→ YOUR TASK
Where a line contains the word "IROS", copy that line from the records below.

→ Stored dataset items
◇ ◇ ◇ ◇ ◇ ◇ ◇

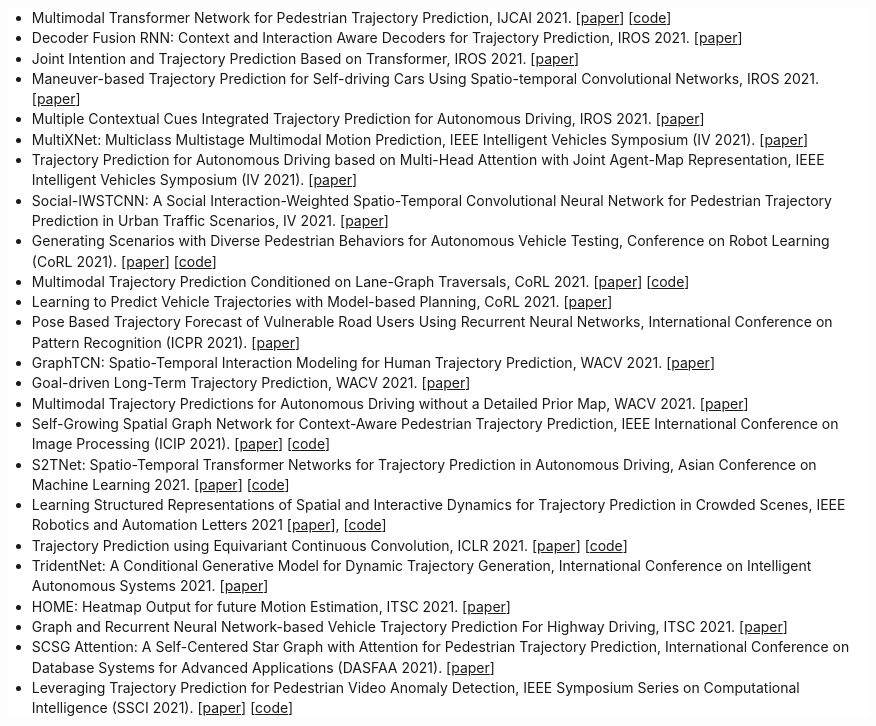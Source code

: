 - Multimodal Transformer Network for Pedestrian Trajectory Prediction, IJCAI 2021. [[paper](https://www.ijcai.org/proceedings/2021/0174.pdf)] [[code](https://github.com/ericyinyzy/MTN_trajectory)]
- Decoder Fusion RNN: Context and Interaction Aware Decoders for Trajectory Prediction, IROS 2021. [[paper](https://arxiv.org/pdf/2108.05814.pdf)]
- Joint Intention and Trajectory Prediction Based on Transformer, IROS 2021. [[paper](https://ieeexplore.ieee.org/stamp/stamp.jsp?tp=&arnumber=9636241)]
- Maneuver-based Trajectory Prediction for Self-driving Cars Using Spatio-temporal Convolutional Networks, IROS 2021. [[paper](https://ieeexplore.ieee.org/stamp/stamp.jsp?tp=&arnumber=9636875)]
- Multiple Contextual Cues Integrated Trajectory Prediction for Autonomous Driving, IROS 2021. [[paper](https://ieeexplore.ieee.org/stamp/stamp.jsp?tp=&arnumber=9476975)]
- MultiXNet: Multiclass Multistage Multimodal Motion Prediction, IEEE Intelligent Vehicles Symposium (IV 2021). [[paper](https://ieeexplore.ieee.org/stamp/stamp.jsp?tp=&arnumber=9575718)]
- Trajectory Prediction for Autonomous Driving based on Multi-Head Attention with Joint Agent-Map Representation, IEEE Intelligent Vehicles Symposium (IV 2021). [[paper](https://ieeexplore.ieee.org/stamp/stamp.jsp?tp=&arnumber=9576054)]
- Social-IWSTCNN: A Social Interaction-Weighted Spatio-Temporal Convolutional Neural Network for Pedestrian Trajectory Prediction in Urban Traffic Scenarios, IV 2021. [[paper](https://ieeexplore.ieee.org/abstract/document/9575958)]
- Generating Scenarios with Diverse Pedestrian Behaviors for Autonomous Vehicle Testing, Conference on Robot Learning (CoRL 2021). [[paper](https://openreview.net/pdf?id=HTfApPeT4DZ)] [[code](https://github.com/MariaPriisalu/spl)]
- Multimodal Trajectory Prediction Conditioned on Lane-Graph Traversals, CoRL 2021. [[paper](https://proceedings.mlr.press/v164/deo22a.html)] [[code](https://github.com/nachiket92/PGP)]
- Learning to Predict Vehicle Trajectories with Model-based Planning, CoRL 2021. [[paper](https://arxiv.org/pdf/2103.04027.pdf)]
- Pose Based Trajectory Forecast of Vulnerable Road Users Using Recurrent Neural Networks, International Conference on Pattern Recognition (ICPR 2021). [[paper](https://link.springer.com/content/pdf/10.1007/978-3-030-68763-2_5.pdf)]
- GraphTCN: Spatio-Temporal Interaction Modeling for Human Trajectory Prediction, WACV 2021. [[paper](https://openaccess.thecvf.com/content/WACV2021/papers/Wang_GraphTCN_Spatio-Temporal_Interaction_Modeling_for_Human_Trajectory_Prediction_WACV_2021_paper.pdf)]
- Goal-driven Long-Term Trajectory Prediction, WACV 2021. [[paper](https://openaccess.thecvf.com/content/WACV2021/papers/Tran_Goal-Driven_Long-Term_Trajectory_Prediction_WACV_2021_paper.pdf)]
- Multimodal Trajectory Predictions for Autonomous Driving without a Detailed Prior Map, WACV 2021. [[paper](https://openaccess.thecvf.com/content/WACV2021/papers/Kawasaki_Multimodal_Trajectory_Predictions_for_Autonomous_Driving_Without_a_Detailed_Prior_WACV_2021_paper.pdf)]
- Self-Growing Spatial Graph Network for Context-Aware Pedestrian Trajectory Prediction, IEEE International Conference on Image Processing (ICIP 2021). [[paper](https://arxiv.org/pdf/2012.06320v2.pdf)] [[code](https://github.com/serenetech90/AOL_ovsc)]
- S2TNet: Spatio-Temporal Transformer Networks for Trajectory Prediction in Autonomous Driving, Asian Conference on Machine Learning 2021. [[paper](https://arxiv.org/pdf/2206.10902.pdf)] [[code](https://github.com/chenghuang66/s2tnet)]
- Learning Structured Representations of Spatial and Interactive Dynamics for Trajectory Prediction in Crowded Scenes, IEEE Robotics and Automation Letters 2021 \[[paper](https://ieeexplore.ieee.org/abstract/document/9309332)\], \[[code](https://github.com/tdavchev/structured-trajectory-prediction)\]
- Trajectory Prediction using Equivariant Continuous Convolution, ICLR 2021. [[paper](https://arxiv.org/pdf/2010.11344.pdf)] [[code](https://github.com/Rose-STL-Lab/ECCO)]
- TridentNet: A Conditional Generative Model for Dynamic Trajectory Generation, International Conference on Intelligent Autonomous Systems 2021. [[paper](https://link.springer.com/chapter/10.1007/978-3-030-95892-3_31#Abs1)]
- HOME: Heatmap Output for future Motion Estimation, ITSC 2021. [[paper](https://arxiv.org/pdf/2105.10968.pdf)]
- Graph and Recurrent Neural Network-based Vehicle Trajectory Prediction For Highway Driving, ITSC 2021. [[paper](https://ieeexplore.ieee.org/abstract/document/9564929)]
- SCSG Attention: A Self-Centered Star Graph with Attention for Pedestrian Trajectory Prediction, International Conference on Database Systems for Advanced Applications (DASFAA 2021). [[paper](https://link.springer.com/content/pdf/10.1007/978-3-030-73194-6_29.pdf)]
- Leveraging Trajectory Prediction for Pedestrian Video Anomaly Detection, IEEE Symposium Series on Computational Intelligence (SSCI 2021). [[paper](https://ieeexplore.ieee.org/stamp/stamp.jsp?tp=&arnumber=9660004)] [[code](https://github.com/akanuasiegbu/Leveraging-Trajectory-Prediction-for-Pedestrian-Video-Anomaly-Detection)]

◇ ◇ ◇ ◇ ◇ ◇ ◇

→ RESULT FOR THIS TASK
- Decoder Fusion RNN: Context and Interaction Aware Decoders for Trajectory Prediction, IROS 2021. [[paper](https://arxiv.org/pdf/2108.05814.pdf)]
- Joint Intention and Trajectory Prediction Based on Transformer, IROS 2021. [[paper](https://ieeexplore.ieee.org/stamp/stamp.jsp?tp=&arnumber=9636241)]
- Maneuver-based Trajectory Prediction for Self-driving Cars Using Spatio-temporal Convolutional Networks, IROS 2021. [[paper](https://ieeexplore.ieee.org/stamp/stamp.jsp?tp=&arnumber=9636875)]
- Multiple Contextual Cues Integrated Trajectory Prediction for Autonomous Driving, IROS 2021. [[paper](https://ieeexplore.ieee.org/stamp/stamp.jsp?tp=&arnumber=9476975)]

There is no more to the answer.